EXERCISE DESCRIPTION: Check every line of the data below for the string "https", and copy the ones that hold it.

◇ ◇ ◇ ◇

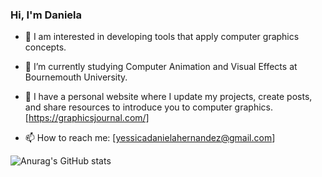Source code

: 

### Hi, I'm Daniela 

- 🎨 I am interested in developing tools that apply computer graphics concepts.

- 🔭 I’m currently studying Computer Animation and Visual Effects at Bournemouth University.

- 🌱 I have a personal website where I update my projects, create posts, and share resources to introduce you to computer graphics. [https://graphicsjournal.com/]

- 📫 How to reach me: [yessicadanielahernandez@gmail.com]

![Anurag's GitHub stats](https://github-readme-stats.vercel.app/api?username=DanielaHz&show_icons=true&theme=radical)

◇ ◇ ◇ ◇

TASK SOLUTION:
- 🌱 I have a personal website where I update my projects, create posts, and share resources to introduce you to computer graphics. [https://graphicsjournal.com/]
![Anurag's GitHub stats](https://github-readme-stats.vercel.app/api?username=DanielaHz&show_icons=true&theme=radical)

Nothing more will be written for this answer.